Parents and grandparents who waited until this final shopping weekend before Christmas to grab either Sony’s Playstation 4, or Microsoft’s Xbox One are likely oblivious to the brand war they’ve enlisted in.
For the uninitiated, we put together a straggler’s guide to the new high tech gaming consoles, pitting the units head-to-head to see which will put a smile on that special someone’s face.
Will the game console be sitting in a family room or in a teenager’s room? Both systems are fairly large and boxy, but the Xbox One has been derided for its resemblance to an 1980s-era VCR. (Millennials: VC-what?)
The PS4 comes in a more aesthetically-pleasing package that is likely to fit better in the living room of your average gaming adult.
Verdict: The PS4 case looks comparatively leaner than its competitor, which could make a difference if your entertainment center is already loaded with devices.
The Xbox’s One’s heftier $499.99 retail price can be attributed to its new bells and whistles: new powerful gaming processors, Kinect camera that follows voice and hand commands, and a new Blu-Ray player that its predecessor, the 360, didn’t have.
The PS4, by contrast, operates on less gimmicks than the Xbox One and already has a Blu-Ray drive. More importantly it comes in at $100 less. Gaming veterans know that cost can make all the difference in who is eventually crowned king.

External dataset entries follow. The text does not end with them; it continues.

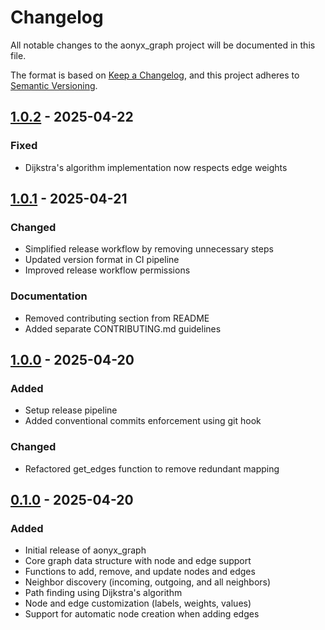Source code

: # Changelog

All notable changes to the aonyx_graph project will be documented in this file.

The format is based on [Keep a Changelog](https://keepachangelog.com/en/1.0.0/),
and this project adheres to [Semantic Versioning](https://semver.org/spec/v2.0.0.html).

## [1.0.2] - 2025-04-22

### Fixed
- Dijkstra's algorithm implementation now respects edge weights

## [1.0.1] - 2025-04-21

### Changed
- Simplified release workflow by removing unnecessary steps
- Updated version format in CI pipeline
- Improved release workflow permissions

### Documentation
- Removed contributing section from README
- Added separate CONTRIBUTING.md guidelines

## [1.0.0] - 2025-04-20

### Added
- Setup release pipeline
- Added conventional commits enforcement using git hook

### Changed
- Refactored get_edges function to remove redundant mapping

## [0.1.0] - 2025-04-20

### Added
- Initial release of aonyx_graph
- Core graph data structure with node and edge support
- Functions to add, remove, and update nodes and edges
- Neighbor discovery (incoming, outgoing, and all neighbors)
- Path finding using Dijkstra's algorithm
- Node and edge customization (labels, weights, values)
- Support for automatic node creation when adding edges

[Unreleased]: https://github.com/aonyxrocks/aonyx_graph/compare/v1.0.1...HEAD
[1.0.2]: https://github.com/aonyxrocks/aonyx_graph/compare/v1.0.1...v1.0.2
[1.0.1]: https://github.com/aonyxrocks/aonyx_graph/compare/v1.0.0...v1.0.1
[1.0.0]: https://github.com/aonyxrocks/aonyx_graph/compare/v0.1.0...v1.0.0
[0.1.0]: https://github.com/aonyxrocks/aonyx_graph/releases/tag/v0.1.0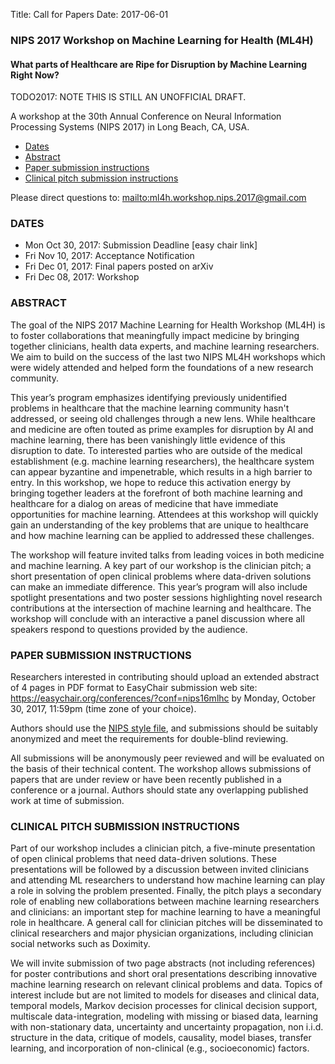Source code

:Title: Call for Papers
Date: 2017-06-01

### NIPS 2017 Workshop on Machine Learning for Health (ML4H)

#### What parts of Healthcare are Ripe for Disruption by Machine Learning Right Now?

TODO2017: NOTE THIS IS STILL AN UNOFFICIAL DRAFT.

A workshop at the 30th Annual Conference on Neural Information Processing Systems (NIPS 2017) in Long Beach, CA, USA.

* [Dates](#dates)
* [Abstract](#abstract)
* [Paper submission instructions](#submission_instructions)
* [Clinical pitch submission instructions](#clinical_pitch_instructions)

Please direct questions to: <mailto:ml4h.workshop.nips.2017@gmail.com>

### <a id="dates"></a> DATES


* Mon Oct 30, 2017: Submission Deadline [easy chair link]
* Fri Nov 10, 2017: Acceptance Notification
* Fri Dec 01, 2017: Final papers posted on arXiv
* Fri Dec 08, 2017: Workshop

### <a id="abstract"></a> ABSTRACT


The goal of the NIPS 2017 Machine Learning for Health Workshop (ML4H) is to foster collaborations that meaningfully impact medicine by bringing together clinicians, health data experts, and machine learning researchers. We aim to build on the success of the last two NIPS ML4H workshops which were widely attended and helped form the foundations of a new research community.
                            
This year’s program emphasizes identifying previously unidentified problems in healthcare that the machine learning community hasn't addressed, or seeing old challenges through a new lens. While healthcare and medicine are often touted as prime examples for disruption by AI and machine learning, there has been vanishingly little evidence of this disruption to date. To interested parties who are outside of the medical establishment (e.g. machine learning researchers), the healthcare system can appear byzantine and impenetrable, which results in a high barrier to entry. In this workshop, we hope to reduce this activation energy by bringing together leaders at the forefront of both machine learning and healthcare for a dialog on areas of medicine that have immediate opportunities for machine learning. Attendees at this workshop will quickly gain an understanding of the key problems that are unique to healthcare and how machine learning can be applied to addressed these challenges.

The workshop will feature invited talks from leading voices in both medicine and machine learning. A key part of our workshop is the clinician pitch; a short presentation of open clinical problems where data-driven solutions can make an immediate difference. This year’s program will also include spotlight presentations and two poster sessions highlighting novel research contributions at the intersection of machine learning and healthcare. The workshop will conclude with an interactive a panel discussion where all speakers respond to questions provided by the audience.  


### <a id="submission_instructions"></a> PAPER SUBMISSION INSTRUCTIONS


Researchers interested in contributing should upload an extended abstract of 4 pages in PDF format to EasyChair submission web site:  https://easychair.org/conferences/?conf=nips16mlhc
by Monday, October 30, 2017, 11:59pm (time zone of your choice).

Authors should use the [NIPS style file](https://nips.cc/Conferences/2017/PaperInformation/StyleFiles), and submissions should be suitably anonymized and meet the requirements for double-blind reviewing.

All submissions will be anonymously peer reviewed and will be evaluated on the basis of their technical content. The workshop allows submissions of papers that are under review or have been recently published in a conference or a journal. Authors should state any overlapping published work at time of submission.

### <a id="clinical_pitch_instructions"></a> CLINICAL PITCH SUBMISSION INSTRUCTIONS


Part of our workshop includes a clinician pitch, a five-minute presentation of open clinical problems that need data-driven solutions. These presentations will be followed by a discussion between invited clinicians and attending ML ­researchers to understand how machine learning can play a role in solving the problem presented. Finally, the pitch plays a secondary role of enabling new collaborations between machine learning researchers and clinicians: an important step for machine learning to have a meaningful role in healthcare. A general call for clinician pitches will be disseminated to clinical researchers and major physician organizations, including clinician social networks such as Doximity.

We will invite submission of two­ page abstracts (not including references) for poster contributions and short oral presentations describing innovative machine learning research on relevant clinical problems and data. Topics of interest include but are not limited to models for diseases and clinical data, temporal models, Markov decision processes for clinical decision support, multi­scale data-­integration, modeling with missing or biased data, learning with non-stationary data, uncertainty and uncertainty propagation, non ­i.i.d. structure in the data, critique of models, causality, model biases, transfer learning, and incorporation of non-clinical (e.g., socioeconomic) factors.


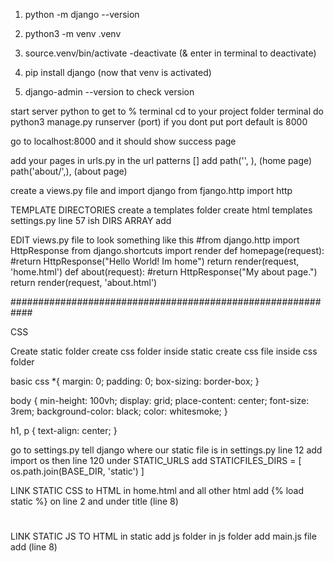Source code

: 1. python -m django --version

2. python3 -m venv .venv

3. source.venv/bin/activate
-deactivate (& enter in terminal to deactivate)
4. pip install django (now that venv is activated)
5. django-admin --version to check version

start server
python to get to % terminal 
cd to your project folder terminal
do python3 manage.py runserver (port) if you dont put port default is 8000

go to localhost:8000 and it should show success page


add your pages 
in urls.py in the url patterns [] add
path('', ), (home page)
path('about/',), (about page)

create a views.py file
and import django
from fjango.http import http


TEMPLATE DIRECTORIES
create a templates folder
create html templates 
settings.py line 57 ish DIRS ARRAY add 


EDIT views.py file to look something like this
#from django.http import HttpResponse
from django.shortcuts import render
def homepage(request):
    #return HttpResponse("Hello World! Im home")
    return render(request, 'home.html')
def about(request):
    #return HttpResponse("My about page.")
    return render(request, 'about.html')

############################################################

CSS

Create static folder
create css folder inside static
create css file inside css folder

basic css 
*{
    margin: 0;
    padding: 0;
    box-sizing: border-box;
}

body {
    min-height: 100vh;
    display: grid;
    place-content: center;
    font-size: 3rem;
    background-color: black;
    color: whitesmoke;
}

h1, p {
    text-align: center;
}


go to settings.py
tell django where our static file is 
in settings.py line 12 add 
import os
then line 120 under STATIC_URLS add
STATICFILES_DIRS = [
    os.path.join(BASE_DIR, 'static')
]

LINK STATIC CSS to HTML 
in home.html and all other html add 
{% load static %} on line 2 
and under title (line 8)
# <link rel="stylesheet" href="{% static 'css/style.css' %}">

LINK STATIC JS TO HTML
in static add js folder 
in js folder add main.js file
add <script src="{% static 'js/main.js' %}" defer></script> (line 8)

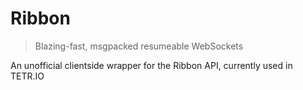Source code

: # Ribbon

> Blazing-fast, msgpacked resumeable WebSockets

An unofficial clientside wrapper for the Ribbon API, currently used in TETR.IO
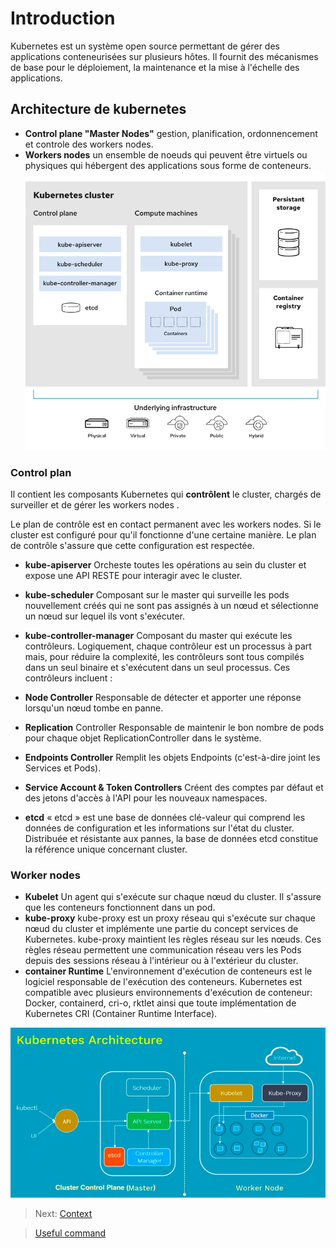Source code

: # Introduction

Kubernetes est un système open source permettant de gérer des applications conteneurisées sur plusieurs hôtes. Il fournit des mécanismes de base pour le déploiement, la maintenance et la mise à l'échelle des applications.

## Architecture de kubernetes

* **Control plane "Master Nodes"**
gestion, planification, ordonnencement et controle des workers nodes.
* **Workers nodes**
un ensemble de noeuds qui peuvent être virtuels ou physiques qui hébergent des applications sous forme de conteneurs.
![cluster archi](../images/arch.png)

### Control plan

Il contient les composants Kubernetes qui **contrôlent** le cluster, chargés de surveiller et de gérer les workers nodes .

Le plan de contrôle est en contact permanent avec les workers nodes. Si le cluster est configuré pour qu'il fonctionne d'une certaine manière. Le plan de contrôle s'assure que cette configuration est respectée.

* **kube-apiserver**
Orcheste toutes les opérations au sein du cluster et expose une API RESTE pour interagir avec le cluster.

* **kube-scheduler**
Composant sur le master qui surveille les pods nouvellement créés qui ne sont pas assignés à un nœud et sélectionne un nœud sur lequel ils vont s'exécuter.

* **kube-controller-manager**
Composant du master qui exécute les contrôleurs.
Logiquement, chaque contrôleur est un processus à part mais, pour réduire la complexité, les contrôleurs sont tous compilés dans un seul binaire et s'exécutent dans un seul processus.
Ces contrôleurs incluent :

* **Node Controller**
Responsable de détecter et apporter une réponse lorsqu'un nœud tombe en panne.
* **Replication** Controller
Responsable de maintenir le bon nombre de pods pour chaque objet ReplicationController dans le système.
* **Endpoints Controller**
Remplit les objets Endpoints (c'est-à-dire joint les Services et Pods).
* **Service Account & Token Controllers**
Créent des comptes par défaut et des jetons d'accès à l'API pour les nouveaux namespaces.
* **etcd**
« etcd » est une base de données clé-valeur qui comprend les données de configuration et les informations sur l'état du cluster. Distribuée et résistante aux pannes, la base de données etcd constitue la référence unique concernant cluster.

### Worker nodes

* **Kubelet**
Un agent qui s'exécute sur chaque nœud du cluster. Il s'assure que les conteneurs fonctionnent dans un pod.
* **kube-proxy**
kube-proxy est un proxy réseau qui s'exécute sur chaque nœud du cluster et implémente une partie du concept services de Kubernetes.
kube-proxy maintient les règles réseau sur les nœuds. Ces règles réseau permettent une communication réseau vers les Pods depuis des sessions réseau à l'intérieur ou à l'extérieur du cluster.
* **container Runtime**
L'environnement d'exécution de conteneurs est le logiciel responsable de l'exécution des conteneurs.
Kubernetes est compatible avec plusieurs environnements d'exécution de conteneur: Docker, containerd, cri-o, rktlet ainsi que toute implémentation de Kubernetes CRI (Container Runtime Interface).

![K8s Archi](../images/k-architecture.png)

> Next: [Context](../context.md)

> [Useful command](../useful.md)
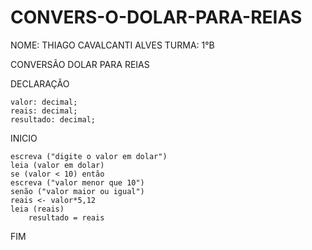 # CONVERS-O-DOLAR-PARA-REIAS
NOME: THIAGO CAVALCANTI ALVES
TURMA: 1°B

CONVERSÃO DOLAR PARA REIAS

DECLARAÇÃO
	
	valor: decimal;
	reais: decimal;
	resultado: decimal;

INICIO

	escreva ("digite o valor em dolar")
	leia (valor em dolar)
	se (valor < 10) então	
	escreva ("valor menor que 10")
	senão ("valor maior ou igual")		
	reais <- valor*5,12	
	leia (reais)	
        resultado = reais
  
FIM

Verdict: $100 doesn’t seem like much, but the lower price could offer a more affordable alternative for parents watching their checkbooks.
Did you know the future isn’t about flying cars, jet packs or death rays? Nope. Apparently the future is all about voice commands. Both systems allow users to control their systems using only their voice. But this is the centerpiece of the Xbox’s new system. Simply saying “Xbox on” turns the unit on, though sometimes it doesn’t work so simply. The interactive Kinect camera also allows you to use your hand to thumb through your apps (Imagine Tom Cruise in “Minority Report”
Verdict: Surely the Kinect camera and always-on mic scream publicity stunt, but it brings a fascinating, if imperfect technology, to the masses.
Edge: Xbox One
Anyone who has passed by a gamer playing “Grand Theft Auto” “Call of Duty” or “Madden” have probably mistaken the game for live TV. As gaming technology improves, once cartoonish faces now resemble photographs as the line between real life and video make-believe continues to blur.
While we haven’t yet seen the best of either system, both show great promise. In Xbox One’s exclusive “Ryse: Son of Rome,” game makers are able to capture not just the blood lust of ancient battle, but also the watery eyes of a battle-weary Roman commander. We are truly living in the future.
It’s bad enough that the new systems won’t play games you just bought for your older system. What’s worse is the hardware you’re purchasing is useless without Internet access. Verdict: These systems, which allow users to download game add-ons, require almost constant access to the Internet. If the household you’re buying it for doesn’t have web access, you may want to hold off until it does.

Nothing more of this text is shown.